How to find duplicate directories

Question

Let create some testing directory tree:

#!/bin/bash

top="./testdir"
[[ -e "$top" ]] && { echo "$top already exists!" >&2; exit 1; }

mkfile() { printf "%s\n" $(basename "$1") > "$1"; }

mkdir -p "$top"/d1/d1{1,2}
mkdir -p "$top"/d2/d1some/d12copy
mkfile "$top/d1/d12/a"
mkfile "$top/d1/d12/b"
mkfile "$top/d2/d1some/d12copy/a"
mkfile "$top/d2/d1some/d12copy/b"
mkfile "$top/d2/x"
mkfile "$top/z"

The structure is: find testdir \( -type d -printf "%p/\n" , -type f -print \)

testdir/
testdir/d1/
testdir/d1/d11/
testdir/d1/d12/
testdir/d1/d12/a
testdir/d1/d12/b
testdir/d2/
testdir/d2/d1some/
testdir/d2/d1some/d12copy/
testdir/d2/d1some/d12copy/a
testdir/d2/d1some/d12copy/b
testdir/d2/x
testdir/z

I need find the duplicate directories, but I need consider only files (e.g. I should ignore (sub)directories without files). So, from the above test-tree the wanted result is:

duplicate directories:
testdir/d1
testdir/d2/d1some

because in both (sub)trees are only two identical files a and b. (and several directories, without files).

Of course, I could md5deep -Zr ., also could walk the whole tree using perl script (using File::Find+Digest::MD5 or using Path::Tiny or like.) and calculate the file's md5-digests, but this doesn't helps for finding the duplicate directories... :(

Any idea how to do this? Honestly, I haven't any idea.

EDIT

• I don't need working code. (I'm able to code myself)
• I "just" need some ideas "how to approach" the solution of the problem. :)

Edit2

The rationale behind - why need this: I have approx 2.5 TB data copied from many external HDD's as a result of wrong backup-strategy. E.g. over the years, the whole $HOME dirs are copied into (many different) external HDD's. Many sub-directories has the same content, but they're in different paths. So, now I trying to eliminate the same-content directories.

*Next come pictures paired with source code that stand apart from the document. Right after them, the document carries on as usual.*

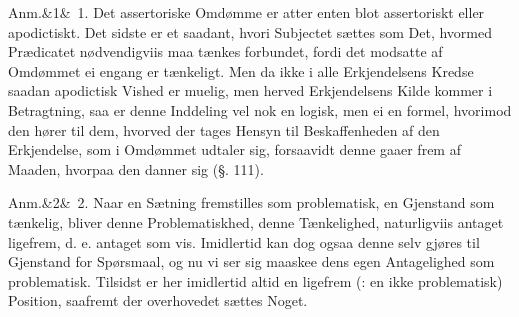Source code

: \documentclass[12pt]{book}
\def\sperr#1{#1}%
\def\textit#1{#1}%
\def\emph#1{#1}%
\newcommand{\sperr}[1]{\textls[180]{#1}}
\newcommand{\anm}[1]{%
  \par\vspace{0.5\baselineskip}%
  \noindent\hspace{\parindent}\sperr{Anm.}\ifx&#1&\else~\textit{#1}.\fi
  \enspace\ignorespaces
}
\newcommand{\opage}[1]{\marginnote{\footnotesize\textit{[#1]}}}
\begin{document}
\anm{1} Det assertoriske Omdømme er atter enten blot \emph{assertoriskt} eller
\emph{apodictiskt}. Det sidste er et saadant, hvori Subjectet sættes som Det, hvormed
Prædicatet nødvendigviis maa tænkes forbundet, fordi det modsatte af Omdømmet ei engang er
tænkeligt. Men da ikke i alle Erkjendelsens Kredse saadan apodictisk Vished er muelig, men
herved Erkjendelsens Kilde kommer i Betragtning, saa er denne Inddeling vel nok en logisk,
men ei en formel, hvorimod den hører til dem, hvorved der tages Hensyn til Beskaffenheden
af den Erkjendelse, som i Omdømmet udtaler sig, forsaavidt denne gaaer frem af Maaden,
hvorpaa den danner sig (§. 111).

\anm{2} Naar en Sætning fremstilles som \emph{problematisk}, en Gjenstand som
\emph{tænkelig}, bliver denne \emph{Problematiskhed}, denne \emph{Tænkelighed},
naturligviis antaget ligefrem, d. e. antaget som vis. Imidlertid kan dog ogsaa denne selv
gjøres til Gjenstand for Spørsmaal, og nu vi%
\opage{284}ser sig maaskee dens egen Antagelighed som \emph{problematisk}. Tilsidst er her imidlertid
altid en ligefrem (: en ikke \emph{problematisk}) Position, saafremt der
overhovedet sættes Noget.
\end{document}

And I need do this by directories, because here are directories, which has some duplicates files, but not all. Let say:

/some/path/project1/a
/some/path/project1/b

and

/some/path/project2/a
/some/path/project2/x

e.g. the a is a duplicate file (not only the name, but by the content too) - but it is needed for the both projects. So i want keep the a in both directories - even if they're duplicate files. Therefore me looking for a "logic" how to find duplicate directories.

Answer 1

Some key points:

• If I understand right (from your comment, where you said: "(Also, when me saying identical files I mean identical by their content, not by their name)" , you want find duplicate directories, e.g. where their content is exactly the same as in some other directory, regardless of the file-names.
• for this you must calculate some checksum or digest for the files. Identical digest = identical file. (with great probability). :) As you already said, the md5deep -Zr -of /top/dir is a good starting point.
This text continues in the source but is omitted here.